Inversión de impacto, cuando el capital se convierte en oportunidades reales

No se trata solo de entregar un recurso financiero, sino de acompañar al empresario para que lo use mejor.


Lina María Montoya Madrigal
mayo 15 de 2026
03:05 p. m.
Unirse al canal de Whatsapp de Noticias RCN

Durante mucho tiempo, cuando se hablaba del aporte del sector privado al desarrollo social, la conversación giraba alrededor de la filantropía: donar, apoyar causas, hacer programas sociales. Y aunque estos esfuerzos han sido valiosos, hoy estamos entendiendo algo mucho más profundo: transformar realidades no depende solo de entregar recursos, sino de cómo se invierten.

Ahí es donde cobra sentido la inversión de impacto.
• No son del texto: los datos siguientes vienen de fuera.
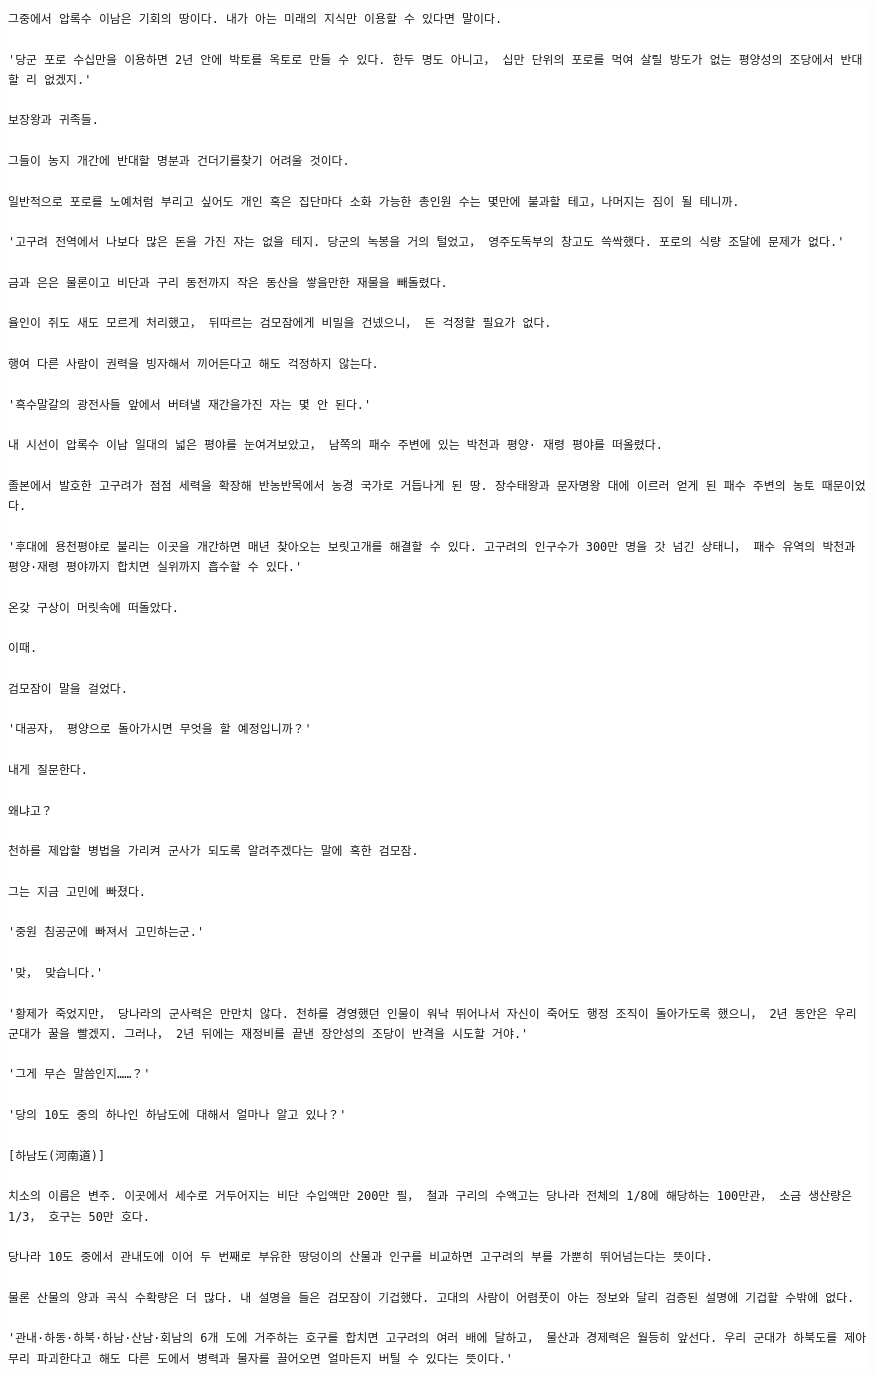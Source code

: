 	그중에서 압록수 이남은 기회의 땅이다. 내가 아는 미래의 지식만 이용할 수 있다면 말이다.

	'당군 포로 수십만을 이용하면 2년 안에 박토를 옥토로 만들 수 있다. 한두 명도 아니고， 십만 단위의 포로를 먹여 살릴 방도가 없는 평양성의 조당에서 반대할 리 없겠지.'

	보장왕과 귀족들.

	그들이 농지 개간에 반대할 명분과 건더기를찾기 어려울 것이다.

	일반적으로 포로를 노예처럼 부리고 싶어도 개인 혹은 집단마다 소화 가능한 총인원 수는 몇만에 불과할 테고，나머지는 짐이 될 테니까.

	'고구려 전역에서 나보다 많은 돈을 가진 자는 없을 테지. 당군의 녹봉을 거의 털었고， 영주도독부의 창고도 쓱싹했다. 포로의 식량 조달에 문제가 없다.'

	금과 은은 물론이고 비단과 구리 동전까지 작은 동산을 쌓을만한 재물을 빼돌렸다.

	율인이 쥐도 새도 모르게 처리했고， 뒤따르는 검모잠에게 비밀을 건넸으니， 돈 걱정할 필요가 없다.

	행여 다른 사람이 권력을 빙자해서 끼어든다고 해도 걱정하지 않는다.

	'흑수말갈의 광전사들 앞에서 버텨낼 재간을가진 자는 몇 안 된다.'

	내 시선이 압록수 이남 일대의 넓은 평야를 눈여겨보았고， 남쪽의 패수 주변에 있는 박천과 평양· 재령 평야를 떠올렸다.

	졸본에서 발호한 고구려가 점점 세력을 확장해 반농반목에서 농경 국가로 거듭나게 된 땅. 장수태왕과 문자명왕 대에 이르러 얻게 된 패수 주변의 농토 때문이었다.

	'후대에 용천평야로 불리는 이곳을 개간하면 매년 찾아오는 보릿고개를 해결할 수 있다. 고구려의 인구수가 300만 명을 갓 넘긴 상태니， 패수 유역의 박천과 평양·재령 평야까지 합치면 실위까지 흡수할 수 있다.'

	온갖 구상이 머릿속에 떠돌았다.

	이때.

	검모잠이 말을 걸었다.

	'대공자， 평양으로 돌아가시면 무엇을 할 예정입니까？'

	내게 질문한다.

	왜냐고？

	천하를 제압할 병법을 가리켜 군사가 되도록 알려주겠다는 말에 혹한 검모잠.

	그는 지금 고민에 빠졌다.

	'중원 침공군에 빠져서 고민하는군.'

	'맞， 맞습니다.'

	'황제가 죽었지만， 당나라의 군사력은 만만치 않다. 천하를 경영했던 인물이 워낙 뛰어나서 자신이 죽어도 행정 조직이 돌아가도록 했으니， 2년 동안은 우리 군대가 꿀을 빨겠지. 그러나， 2년 뒤에는 재정비를 끝낸 장안성의 조당이 반격을 시도할 거야.'

	'그게 무슨 말씀인지……？'

	'당의 10도 중의 하나인 하남도에 대해서 얼마나 알고 있나？'

	[하남도(河南道)]

	치소의 이름은 변주. 이곳에서 세수로 거두어지는 비단 수입액만 200만 필， 철과 구리의 수액고는 당나라 전체의 1/8에 해당하는 100만관， 소금 생산량은 1/3， 호구는 50만 호다.

	당나라 10도 중에서 관내도에 이어 두 번째로 부유한 땅덩이의 산물과 인구를 비교하면 고구려의 부를 가뿐히 뛰어넘는다는 뜻이다.

	물론 산물의 양과 곡식 수확량은 더 많다. 내 설명을 들은 검모잠이 기겁했다. 고대의 사람이 어렴풋이 아는 정보와 달리 검증된 설명에 기겁할 수밖에 없다.

	'관내·하동·하북·하남·산남·회남의 6개 도에 거주하는 호구를 합치면 고구려의 여러 배에 달하고， 물산과 경제력은 월등히 앞선다. 우리 군대가 하북도를 제아무리 파괴한다고 해도 다른 도에서 병력과 물자를 끌어오면 얼마든지 버틸 수 있다는 뜻이다.'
En palabras simples, es una forma de invertir que busca dos cosas al mismo tiempo: que el dinero genere rentabilidad, pero también que produzca cambios positivos en la vida de las personas y en el entorno. No es regalar, es apostar. Apostar por el talento, por las capacidades y por el potencial de quienes, con las herramientas adecuadas, pueden salir adelante y hacer crecer sus negocios.

En un país como Colombia, donde más del 92% del tejido empresarial está compuesto por microempresas, hablar de inversión de impacto no es una tendencia: es una necesidad. Porque detrás de cada microempresa hay una historia, una familia, un territorio que depende de que ese negocio funcione. Y cuando ese negocio crece, no solo mejora la vida de quien lo lidera, también dinamiza la economía local, genera empleo y fortalece el desarrollo del país.

Sin embargo, para que esto ocurra, no basta con tener buenas intenciones. Se necesitan alianzas. Alianzas reales, estratégicas, donde distintos actores —empresas, fundaciones, entidades financieras— se sienten en la misma mesa a construir soluciones conjuntas. Porque ningún actor, por sí solo, logra resolver los desafíos que enfrentan hoy los emprendedores.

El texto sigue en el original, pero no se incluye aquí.